The oral cavity may also prove to be the next important model to study the individual stages of carcinogenesis. As indicated above, its accessibility and the known clinical appearance of precancerous lesions there strongly support its use as a model for squamous cell carcinoma. Preliminary discussions have been held between faculty at NYUCD and faculty at medical centers in the area toward initiating such a project.

It is also noteworthy that researchers at NYUCD have established the first experimental animal model for detecting mutations in the oral cavity. This model is currently providing leads that may lead to the discovery of protective agents (antimutagens). The model may also prove valuable in identifying the individual mutagenic components in tobacco smoke and smokeless tobacco. This knowledge may prove useful in designing tobacco-specific antimutagens and less harmful tobacco products. It is also established that some nonusers of alcohol or tobacco will eventually develop oral cancer. A likely cause in such individuals is diet (including drink). The model system for mutagenesis can also be applied to the detection of mutagenic agents in diet and the discovery of antimutagens to counteract their effects.

In conclusion, cancer of the oral cavity remains a serious, largely underestimated problem. The most common causes (tobacco smoking, smokeless tobacco consumption, and alcohol usage) have been known for many years. Although smoking has declined, its use, as well as that of smokeless tobacco and alcohol in the younger population, may actually be increasing. There is also relatively little known about the etiology of oral cancer in nonusers. Through screening, education, and research, faculty at NYUCD will play an increasingly important role in prevention. Significant efforts in all of these directions are underway.

Joseph B. Guttenplan, Ph.D., is professor of basic sciences (biochemistry) and director of Research, Training, and Program Development at NYUCD. Petros D. Damoulis, D.D.S., D.M.S., assistant professor of basic sciences (oral medicine and pathology) and surgical sciences (periodontics), assisted with this article.

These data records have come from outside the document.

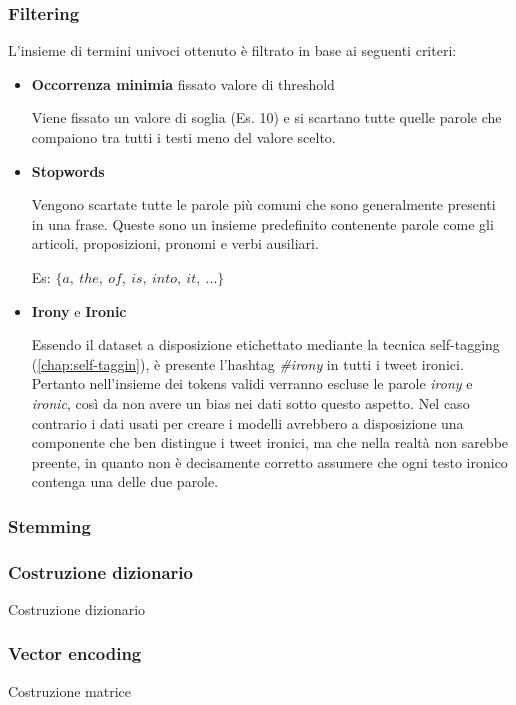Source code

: \documentclass[oneside]{book}
\begin{document}
\subsubsection{Filtering}
L'insieme di termini univoci ottenuto è filtrato in base ai seguenti criteri:
\begin{itemize}
	\item \textbf{Occorrenza minimia} fissato valore di threshold
		
		Viene fissato un valore di soglia (Es. 10) e si scartano tutte quelle parole che compaiono tra tutti i testi meno del valore scelto. 
	\item \textbf{Stopwords}
	
		Vengono scartate tutte le parole più comuni che sono generalmente presenti in una frase. Queste sono un insieme predefinito contenente parole come gli articoli, proposizioni, pronomi e verbi ausiliari.
		
		Es: $\{a,\ the,\ of,\ is,\ into,\ it,\ ...\}$
	
		
	\item \textbf{Irony} e \textbf{Ironic}
	
	Essendo il dataset a disposizione etichettato mediante la tecnica self-tagging (\autoref{chap:self-taggin}), è presente l'hashtag \emph{\#irony} in tutti i tweet ironici. Pertanto nell'insieme dei tokens validi verranno escluse le parole \emph{irony} e \emph{ironic}, così da non avere un bias nei dati sotto questo aspetto. Nel caso contrario i dati usati per creare i modelli avrebbero a disposizione una componente che ben distingue i tweet ironici, ma che nella realtà non sarebbe preente, in quanto non è decisamente corretto assumere che ogni testo ironico contenga una delle due parole.
	
	
\end{itemize}

\subsubsection{Stemming}


\subsubsection{Costruzione dizionario}
Costruzione dizionario

\subsubsection{Vector encoding}
Costruzione matrice
\end{document}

"...researchers at NYUCD have established the first experimental animal model for detecting mutations in the oral cavity."

Glossary*

Antimutagens-protective agents against mutagenesis.
Apoptosis-programmed cell death.
Carcinogenesis-the process of cancer formation.
DNA repair enzymes-enzymes that serve to restore damaged DNA to its original form.
Gene-the segment of the DNA encoding a protein.
Genetic code-the sequences of deoxynucleotides that specify the individual building blocks (amino acids) of proteins. Three deoxynucleotides specifie (code for) one amino acid.
Genotype-the sequence of the genetic information encoding the protein responsible for the phenotype.
Germline mutations-inherited mutations.
Inducible proteins-those whose levels are increased after exposure of the organism to specific agents.
Mutation-any alteration in the DNA sequence.
Mutational spectrum-a usually unique pattern of mutations produced by a particular mutagen.
Oncogene-a decontrolled (mutated) proto-oncogene that leads to permanently active growth stimulation.
Phenotype-the genetic characteristics of the outward manifestations of a gene. These are expressed through the proteins encoded by the genes. When two different variants of the same gene are present, the phenotype of the dominant form will be expressed.
Proto-oncogene-a normal growth-directing gene.
Somatic mutations-nongermline or acquired mutations.
Synergism-two factors which, taken together, result in a greater than additive effect.
Tumor suppressor gene-a gene that actively controls and limits cellular growth rates.


* These definitions refer to the terms in the context of this article.